*** Begin section ***

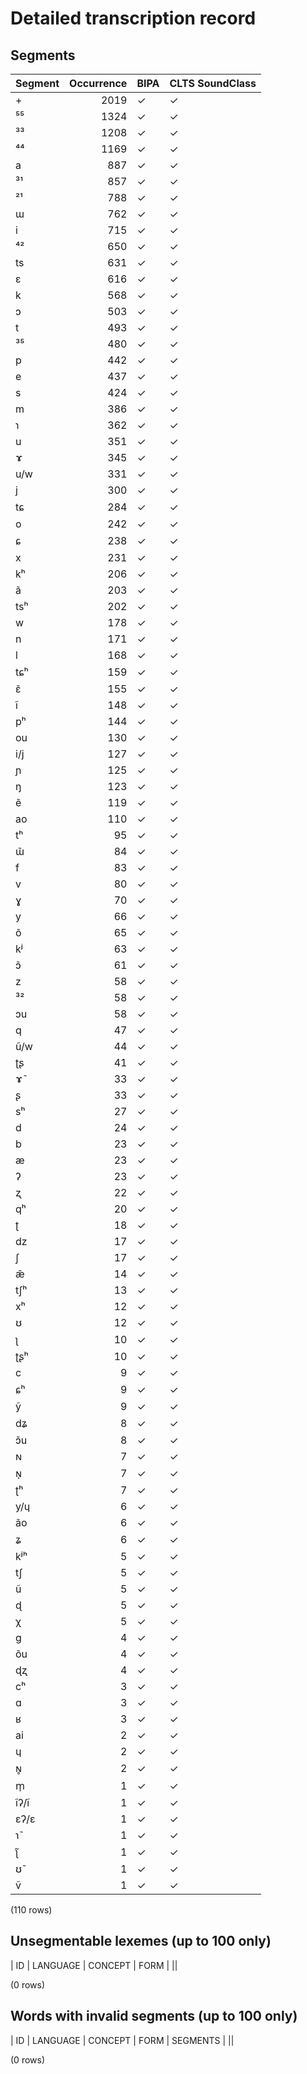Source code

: 
# Detailed transcription record

## Segments

| Segment | Occurrence | BIPA | CLTS SoundClass |
|:----------|-------------:|:-------|:------------------|
| + | 2019 | ✓ | ✓ |
| ⁵⁵ | 1324 | ✓ | ✓ |
| ³³ | 1208 | ✓ | ✓ |
| ⁴⁴ | 1169 | ✓ | ✓ |
| a | 887 | ✓ | ✓ |
| ³¹ | 857 | ✓ | ✓ |
| ²¹ | 788 | ✓ | ✓ |
| ɯ | 762 | ✓ | ✓ |
| i | 715 | ✓ | ✓ |
| ⁴² | 650 | ✓ | ✓ |
| ts | 631 | ✓ | ✓ |
| ɛ | 616 | ✓ | ✓ |
| k | 568 | ✓ | ✓ |
| ɔ | 503 | ✓ | ✓ |
| t | 493 | ✓ | ✓ |
| ³⁵ | 480 | ✓ | ✓ |
| p | 442 | ✓ | ✓ |
| e | 437 | ✓ | ✓ |
| s | 424 | ✓ | ✓ |
| m | 386 | ✓ | ✓ |
| ɿ | 362 | ✓ | ✓ |
| u | 351 | ✓ | ✓ |
| ɤ | 345 | ✓ | ✓ |
| u/w | 331 | ✓ | ✓ |
| j | 300 | ✓ | ✓ |
| tɕ | 284 | ✓ | ✓ |
| o | 242 | ✓ | ✓ |
| ɕ | 238 | ✓ | ✓ |
| x | 231 | ✓ | ✓ |
| kʰ | 206 | ✓ | ✓ |
| ã | 203 | ✓ | ✓ |
| tsʰ | 202 | ✓ | ✓ |
| w | 178 | ✓ | ✓ |
| n | 171 | ✓ | ✓ |
| l | 168 | ✓ | ✓ |
| tɕʰ | 159 | ✓ | ✓ |
| ɛ̃ | 155 | ✓ | ✓ |
| ĩ | 148 | ✓ | ✓ |
| pʰ | 144 | ✓ | ✓ |
| ou | 130 | ✓ | ✓ |
| i/j | 127 | ✓ | ✓ |
| ɲ | 125 | ✓ | ✓ |
| ŋ | 123 | ✓ | ✓ |
| ẽ | 119 | ✓ | ✓ |
| ao | 110 | ✓ | ✓ |
| tʰ | 95 | ✓ | ✓ |
| ɯ̃ | 84 | ✓ | ✓ |
| f | 83 | ✓ | ✓ |
| v | 80 | ✓ | ✓ |
| ɣ | 70 | ✓ | ✓ |
| y | 66 | ✓ | ✓ |
| õ | 65 | ✓ | ✓ |
| kʲ | 63 | ✓ | ✓ |
| ɔ̃ | 61 | ✓ | ✓ |
| z | 58 | ✓ | ✓ |
| ³² | 58 | ✓ | ✓ |
| ɔu | 58 | ✓ | ✓ |
| q | 47 | ✓ | ✓ |
| ũ/w | 44 | ✓ | ✓ |
| ʈʂ | 41 | ✓ | ✓ |
| ɤ̃ | 33 | ✓ | ✓ |
| ʂ | 33 | ✓ | ✓ |
| sʰ | 27 | ✓ | ✓ |
| d | 24 | ✓ | ✓ |
| b | 23 | ✓ | ✓ |
| æ | 23 | ✓ | ✓ |
| ʔ | 23 | ✓ | ✓ |
| ʐ | 22 | ✓ | ✓ |
| qʰ | 20 | ✓ | ✓ |
| ʈ | 18 | ✓ | ✓ |
| dz | 17 | ✓ | ✓ |
| ʃ | 17 | ✓ | ✓ |
| æ̃ | 14 | ✓ | ✓ |
| tʃʰ | 13 | ✓ | ✓ |
| xʰ | 12 | ✓ | ✓ |
| ʊ | 12 | ✓ | ✓ |
| ʅ | 10 | ✓ | ✓ |
| ʈʂʰ | 10 | ✓ | ✓ |
| c | 9 | ✓ | ✓ |
| ɕʰ | 9 | ✓ | ✓ |
| ỹ | 9 | ✓ | ✓ |
| dʑ | 8 | ✓ | ✓ |
| ɔ̃u | 8 | ✓ | ✓ |
| ɴ | 7 | ✓ | ✓ |
| ɴ̩ | 7 | ✓ | ✓ |
| ʈʰ | 7 | ✓ | ✓ |
| y/ɥ | 6 | ✓ | ✓ |
| ão | 6 | ✓ | ✓ |
| ʑ | 6 | ✓ | ✓ |
| kʲʰ | 5 | ✓ | ✓ |
| tʃ | 5 | ✓ | ✓ |
| ũ | 5 | ✓ | ✓ |
| ɖ | 5 | ✓ | ✓ |
| χ | 5 | ✓ | ✓ |
| g | 4 | ✓ | ✓ |
| õu | 4 | ✓ | ✓ |
| ɖʐ | 4 | ✓ | ✓ |
| cʰ | 3 | ✓ | ✓ |
| ɑ | 3 | ✓ | ✓ |
| ʁ | 3 | ✓ | ✓ |
| ai | 2 | ✓ | ✓ |
| ɥ | 2 | ✓ | ✓ |
| ɴ̥ | 2 | ✓ | ✓ |
| m̩ | 1 | ✓ | ✓ |
| ĩʔ/ĩ | 1 | ✓ | ✓ |
| ɛʔ/ɛ | 1 | ✓ | ✓ |
| ɿ̃ | 1 | ✓ | ✓ |
| ʅ̃ | 1 | ✓ | ✓ |
| ʊ̃ | 1 | ✓ | ✓ |
| ṽ | 1 | ✓ | ✓ |

(110 rows)



## Unsegmentable lexemes (up to 100 only)

| ID | LANGUAGE | CONCEPT | FORM |
||

(0 rows)



## Words with invalid segments (up to 100 only)

| ID | LANGUAGE | CONCEPT | FORM | SEGMENTS |
||

(0 rows)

*** End section ***

◆ Problem to work on:
Everything from the first line of the records through the line containing "tɕʰ | 159 | ✓ | ✓ |" should be reproduced exactly, apart from the pictures.

◆ Solved problem:
Source code

: 
# Detailed transcription record

## Segments

| Segment | Occurrence | BIPA | CLTS SoundClass |
|:----------|-------------:|:-------|:------------------|
| + | 2019 | ✓ | ✓ |
| ⁵⁵ | 1324 | ✓ | ✓ |
| ³³ | 1208 | ✓ | ✓ |
| ⁴⁴ | 1169 | ✓ | ✓ |
| a | 887 | ✓ | ✓ |
| ³¹ | 857 | ✓ | ✓ |
| ²¹ | 788 | ✓ | ✓ |
| ɯ | 762 | ✓ | ✓ |
| i | 715 | ✓ | ✓ |
| ⁴² | 650 | ✓ | ✓ |
| ts | 631 | ✓ | ✓ |
| ɛ | 616 | ✓ | ✓ |
| k | 568 | ✓ | ✓ |
| ɔ | 503 | ✓ | ✓ |
| t | 493 | ✓ | ✓ |
| ³⁵ | 480 | ✓ | ✓ |
| p | 442 | ✓ | ✓ |
| e | 437 | ✓ | ✓ |
| s | 424 | ✓ | ✓ |
| m | 386 | ✓ | ✓ |
| ɿ | 362 | ✓ | ✓ |
| u | 351 | ✓ | ✓ |
| ɤ | 345 | ✓ | ✓ |
| u/w | 331 | ✓ | ✓ |
| j | 300 | ✓ | ✓ |
| tɕ | 284 | ✓ | ✓ |
| o | 242 | ✓ | ✓ |
| ɕ | 238 | ✓ | ✓ |
| x | 231 | ✓ | ✓ |
| kʰ | 206 | ✓ | ✓ |
| ã | 203 | ✓ | ✓ |
| tsʰ | 202 | ✓ | ✓ |
| w | 178 | ✓ | ✓ |
| n | 171 | ✓ | ✓ |
| l | 168 | ✓ | ✓ |
| tɕʰ | 159 | ✓ | ✓ |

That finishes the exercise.